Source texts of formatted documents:
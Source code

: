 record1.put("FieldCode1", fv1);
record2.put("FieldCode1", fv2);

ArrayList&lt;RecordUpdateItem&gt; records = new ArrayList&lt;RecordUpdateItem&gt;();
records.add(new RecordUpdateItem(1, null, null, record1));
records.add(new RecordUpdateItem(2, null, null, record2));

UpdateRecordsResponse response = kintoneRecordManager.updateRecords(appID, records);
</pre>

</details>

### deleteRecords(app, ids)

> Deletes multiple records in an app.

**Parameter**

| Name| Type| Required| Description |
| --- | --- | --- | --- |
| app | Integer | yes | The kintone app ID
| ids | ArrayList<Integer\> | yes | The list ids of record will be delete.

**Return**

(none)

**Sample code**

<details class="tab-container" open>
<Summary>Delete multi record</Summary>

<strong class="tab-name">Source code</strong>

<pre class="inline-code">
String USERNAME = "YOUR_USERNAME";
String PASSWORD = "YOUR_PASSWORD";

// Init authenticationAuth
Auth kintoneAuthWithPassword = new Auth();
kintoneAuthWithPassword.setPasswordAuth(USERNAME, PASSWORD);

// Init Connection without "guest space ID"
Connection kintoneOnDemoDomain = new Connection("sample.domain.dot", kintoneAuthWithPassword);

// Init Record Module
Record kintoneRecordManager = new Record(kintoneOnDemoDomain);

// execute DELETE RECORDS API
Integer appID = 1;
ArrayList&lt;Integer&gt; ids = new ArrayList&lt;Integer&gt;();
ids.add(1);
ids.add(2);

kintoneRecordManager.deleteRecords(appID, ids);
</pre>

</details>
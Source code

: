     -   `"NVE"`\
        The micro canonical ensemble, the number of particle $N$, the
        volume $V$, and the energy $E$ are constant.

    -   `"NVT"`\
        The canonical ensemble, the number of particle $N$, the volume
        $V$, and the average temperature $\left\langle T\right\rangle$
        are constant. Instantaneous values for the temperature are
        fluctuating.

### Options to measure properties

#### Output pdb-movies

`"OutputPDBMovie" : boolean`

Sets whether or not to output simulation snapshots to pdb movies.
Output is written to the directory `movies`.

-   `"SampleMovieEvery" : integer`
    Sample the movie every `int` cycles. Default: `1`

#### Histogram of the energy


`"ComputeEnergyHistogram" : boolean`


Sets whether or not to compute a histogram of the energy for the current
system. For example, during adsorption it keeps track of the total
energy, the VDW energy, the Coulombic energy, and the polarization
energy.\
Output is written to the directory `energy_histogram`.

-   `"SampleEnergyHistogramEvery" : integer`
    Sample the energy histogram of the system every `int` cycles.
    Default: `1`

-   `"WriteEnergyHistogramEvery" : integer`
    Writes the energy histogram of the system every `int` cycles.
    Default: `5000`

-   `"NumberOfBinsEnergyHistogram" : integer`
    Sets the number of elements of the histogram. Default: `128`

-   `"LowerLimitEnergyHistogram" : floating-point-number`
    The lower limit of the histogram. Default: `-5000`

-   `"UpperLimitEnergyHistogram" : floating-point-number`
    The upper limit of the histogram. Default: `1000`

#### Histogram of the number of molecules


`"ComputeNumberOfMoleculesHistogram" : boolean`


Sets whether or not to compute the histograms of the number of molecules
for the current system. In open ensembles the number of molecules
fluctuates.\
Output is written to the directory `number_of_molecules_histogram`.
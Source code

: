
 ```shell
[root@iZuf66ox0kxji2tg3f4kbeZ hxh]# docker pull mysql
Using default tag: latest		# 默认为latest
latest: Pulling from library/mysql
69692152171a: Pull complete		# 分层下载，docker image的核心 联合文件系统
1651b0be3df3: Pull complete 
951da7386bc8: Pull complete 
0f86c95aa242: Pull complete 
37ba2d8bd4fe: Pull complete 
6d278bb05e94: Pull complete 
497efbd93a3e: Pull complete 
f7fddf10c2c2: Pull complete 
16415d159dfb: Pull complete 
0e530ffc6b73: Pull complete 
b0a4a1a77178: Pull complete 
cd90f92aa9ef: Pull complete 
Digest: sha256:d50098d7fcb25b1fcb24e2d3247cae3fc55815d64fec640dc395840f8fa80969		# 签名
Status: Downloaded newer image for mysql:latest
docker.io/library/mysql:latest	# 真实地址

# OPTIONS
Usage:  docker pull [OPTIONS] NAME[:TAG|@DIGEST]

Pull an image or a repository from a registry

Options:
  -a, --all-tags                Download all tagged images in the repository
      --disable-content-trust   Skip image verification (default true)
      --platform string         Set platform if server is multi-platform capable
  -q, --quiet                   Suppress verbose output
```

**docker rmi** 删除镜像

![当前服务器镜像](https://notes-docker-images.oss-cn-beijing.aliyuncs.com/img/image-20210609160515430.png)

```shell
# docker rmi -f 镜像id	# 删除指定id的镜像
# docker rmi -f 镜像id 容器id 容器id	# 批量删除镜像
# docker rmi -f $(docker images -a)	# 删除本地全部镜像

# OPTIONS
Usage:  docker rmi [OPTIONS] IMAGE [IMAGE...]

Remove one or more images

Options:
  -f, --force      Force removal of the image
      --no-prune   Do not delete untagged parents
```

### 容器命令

● **TASK DESCRIPTION**: Output the data exactly, so that every line matches the original.

● **SOLUTION FOR THIS EXERCISE**:
Source code

: record1.put("FieldCode1", fv1);
record2.put("FieldCode1", fv2);

ArrayList&lt;RecordUpdateItem&gt; records = new ArrayList&lt;RecordUpdateItem&gt;();
records.add(new RecordUpdateItem(1, null, null, record1));
records.add(new RecordUpdateItem(2, null, null, record2));

UpdateRecordsResponse response = kintoneRecordManager.updateRecords(appID, records);
</pre>

</details>

### deleteRecords(app, ids)

> Deletes multiple records in an app.

**Parameter**

| Name| Type| Required| Description |
| --- | --- | --- | --- |
| app | Integer | yes | The kintone app ID
| ids | ArrayList<Integer\> | yes | The list ids of record will be delete.

**Return**

(none)

**Sample code**

<details class="tab-container" open>
<Summary>Delete multi record</Summary>

<strong class="tab-name">Source code</strong>

<pre class="inline-code">
String USERNAME = "YOUR_USERNAME";
String PASSWORD = "YOUR_PASSWORD";

// Init authenticationAuth
Auth kintoneAuthWithPassword = new Auth();
kintoneAuthWithPassword.setPasswordAuth(USERNAME, PASSWORD);

// Init Connection without "guest space ID"
Connection kintoneOnDemoDomain = new Connection("sample.domain.dot", kintoneAuthWithPassword);

// Init Record Module
Record kintoneRecordManager = new Record(kintoneOnDemoDomain);

// execute DELETE RECORDS API
Integer appID = 1;
ArrayList&lt;Integer&gt; ids = new ArrayList&lt;Integer&gt;();
ids.add(1);
ids.add(2);

kintoneRecordManager.deleteRecords(appID, ids);
</pre>

</details>
Source code

:     -   `"NVE"`\
        The micro canonical ensemble, the number of particle $N$, the
        volume $V$, and the energy $E$ are constant.

    -   `"NVT"`\
        The canonical ensemble, the number of particle $N$, the volume
        $V$, and the average temperature $\left\langle T\right\rangle$
        are constant. Instantaneous values for the temperature are
        fluctuating.

### Options to measure properties

#### Output pdb-movies

`"OutputPDBMovie" : boolean`

Sets whether or not to output simulation snapshots to pdb movies.
Output is written to the directory `movies`.

-   `"SampleMovieEvery" : integer`
    Sample the movie every `int` cycles. Default: `1`

#### Histogram of the energy


`"ComputeEnergyHistogram" : boolean`


Sets whether or not to compute a histogram of the energy for the current
system. For example, during adsorption it keeps track of the total
energy, the VDW energy, the Coulombic energy, and the polarization
energy.\
Output is written to the directory `energy_histogram`.

-   `"SampleEnergyHistogramEvery" : integer`
    Sample the energy histogram of the system every `int` cycles.
    Default: `1`

-   `"WriteEnergyHistogramEvery" : integer`
    Writes the energy histogram of the system every `int` cycles.
    Default: `5000`

-   `"NumberOfBinsEnergyHistogram" : integer`
    Sets the number of elements of the histogram. Default: `128`

-   `"LowerLimitEnergyHistogram" : floating-point-number`
    The lower limit of the histogram. Default: `-5000`

-   `"UpperLimitEnergyHistogram" : floating-point-number`
    The upper limit of the histogram. Default: `1000`

#### Histogram of the number of molecules


`"ComputeNumberOfMoleculesHistogram" : boolean`


Sets whether or not to compute the histograms of the number of molecules
for the current system. In open ensembles the number of molecules
fluctuates.\
Output is written to the directory `number_of_molecules_histogram`.
Source code

:
 ```shell
[root@iZuf66ox0kxji2tg3f4kbeZ hxh]# docker pull mysql
Using default tag: latest		# 默认为latest
latest: Pulling from library/mysql
69692152171a: Pull complete		# 分层下载，docker image的核心 联合文件系统
1651b0be3df3: Pull complete 
951da7386bc8: Pull complete 
0f86c95aa242: Pull complete 
37ba2d8bd4fe: Pull complete 
6d278bb05e94: Pull complete 
497efbd93a3e: Pull complete 
f7fddf10c2c2: Pull complete 
16415d159dfb: Pull complete 
0e530ffc6b73: Pull complete 
b0a4a1a77178: Pull complete 
cd90f92aa9ef: Pull complete 
Digest: sha256:d50098d7fcb25b1fcb24e2d3247cae3fc55815d64fec640dc395840f8fa80969		# 签名
Status: Downloaded newer image for mysql:latest
docker.io/library/mysql:latest	# 真实地址

# OPTIONS
Usage:  docker pull [OPTIONS] NAME[:TAG|@DIGEST]

Pull an image or a repository from a registry

Options:
  -a, --all-tags                Download all tagged images in the repository
      --disable-content-trust   Skip image verification (default true)
      --platform string         Set platform if server is multi-platform capable
  -q, --quiet                   Suppress verbose output
```

**docker rmi** 删除镜像

![当前服务器镜像](https://notes-docker-images.oss-cn-beijing.aliyuncs.com/img/image-20210609160515430.png)

```shell
# docker rmi -f 镜像id	# 删除指定id的镜像
# docker rmi -f 镜像id 容器id 容器id	# 批量删除镜像
# docker rmi -f $(docker images -a)	# 删除本地全部镜像

# OPTIONS
Usage:  docker rmi [OPTIONS] IMAGE [IMAGE...]

Remove one or more images

Options:
  -f, --force      Force removal of the image
      --no-prune   Do not delete untagged parents
```

### 容器命令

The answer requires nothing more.